Washington Street is the old main road of Lanesville village, here a quiet avenue of timeworn and dignified clapboard houses. Cut granite is everywhere—foundations, walls, gateposts—though few homes are made of it from the ground up anywhere on Cape Ann. Too expensive.

Rejoining Langsford Street (laid out later, after the first quarries were opened), we take a sharp right and left down the grade by the sauna (Lanesville steamed with sauna in the days of the Finnish stonecutters' colony) and come out at Lane's Cove, the smallest harbor on the coast. It was created by a private company organized to build the breakwater in the early 1830s, when Quincy men were blasting out the first commercial quarries on Cape Ann. The city bought out the company's rights to the cove in the 1960s and made a public landing of it, with a ramp, float, and parking.

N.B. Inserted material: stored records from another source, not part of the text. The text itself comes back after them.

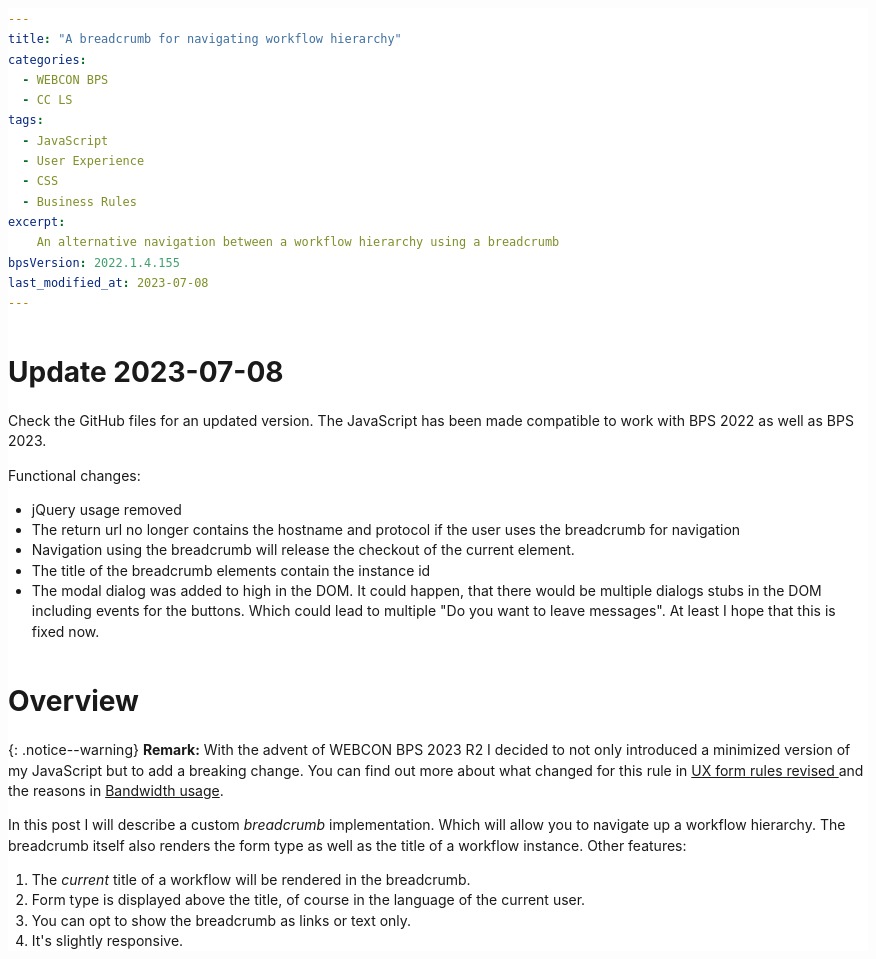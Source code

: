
 ```yaml
---
title: "A breadcrumb for navigating workflow hierarchy"
categories:
  - WEBCON BPS  
  - CC LS
tags:
  - JavaScript
  - User Experience
  - CSS
  - Business Rules
excerpt:
    An alternative navigation between a workflow hierarchy using a breadcrumb
bpsVersion: 2022.1.4.155
last_modified_at: 2023-07-08
---
```

# Update 2023-07-08
Check the GitHub files for an updated version. The JavaScript has been made compatible to work with BPS 2022 as well as BPS 2023.

Functional changes:
- jQuery usage removed
- The return url no longer contains the hostname and protocol if the user uses the breadcrumb for navigation
- Navigation using the breadcrumb will release the checkout of the current element. 
- The title of the breadcrumb elements contain the instance id
- The modal dialog was added to high in the DOM. It could happen, that there would be multiple dialogs stubs in the DOM including events for the buttons. Which could lead to multiple "Do you want to leave messages". At least I hope that this is fixed now.
  
  
# Overview  

{: .notice--warning}
**Remark:**
With the advent of WEBCON BPS 2023 R2 I decided to not only introduced a minimized version of my JavaScript but to add a breaking change. 
You can find out more about what changed for this rule in [UX form rules revised ](/posts/2023/ux-form-rules-revised) and the reasons in [Bandwidth usage](/posts/2023/bandwidth-usage).


In this post I will describe a custom *breadcrumb* implementation. Which will allow you to navigate up a workflow hierarchy. The breadcrumb itself also renders the form type as well as the title of a workflow instance.
Other features:
1. The _current_ title of a workflow will be rendered in the breadcrumb.
2. Form type is displayed above the title, of course in the language of the current user.
3. You can opt to show the breadcrumb as links or text only.
4. It's slightly responsive.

Lane's Cove was as much a harbor for the shore fishermen as for the stone sloops and coasting schooners. Father unto son stowed trawl tubs, bait boxes, nets, floats, jigging lines, and lobster gear in a shantytown of fish shacks here and rowed or sailed wherry or dory, generally singlehanded, as far out as six or eight miles into the Bay for a day of fishing. Nor was it unusual for a man to labor back at dusk with a ton of codfish setting him down almost to his gunwales.

The flatstone ledge that first identified the cove makes a wading pool of it today. The heavy rusted rings and chains, and the cylindrical granite bollards for springlining the vessels to the piers, are still here, and vestiges of the derricks. Small boats have hauled up since colonial times at the end of the marsh where the stream meets the sea and the purple loosestrife grows.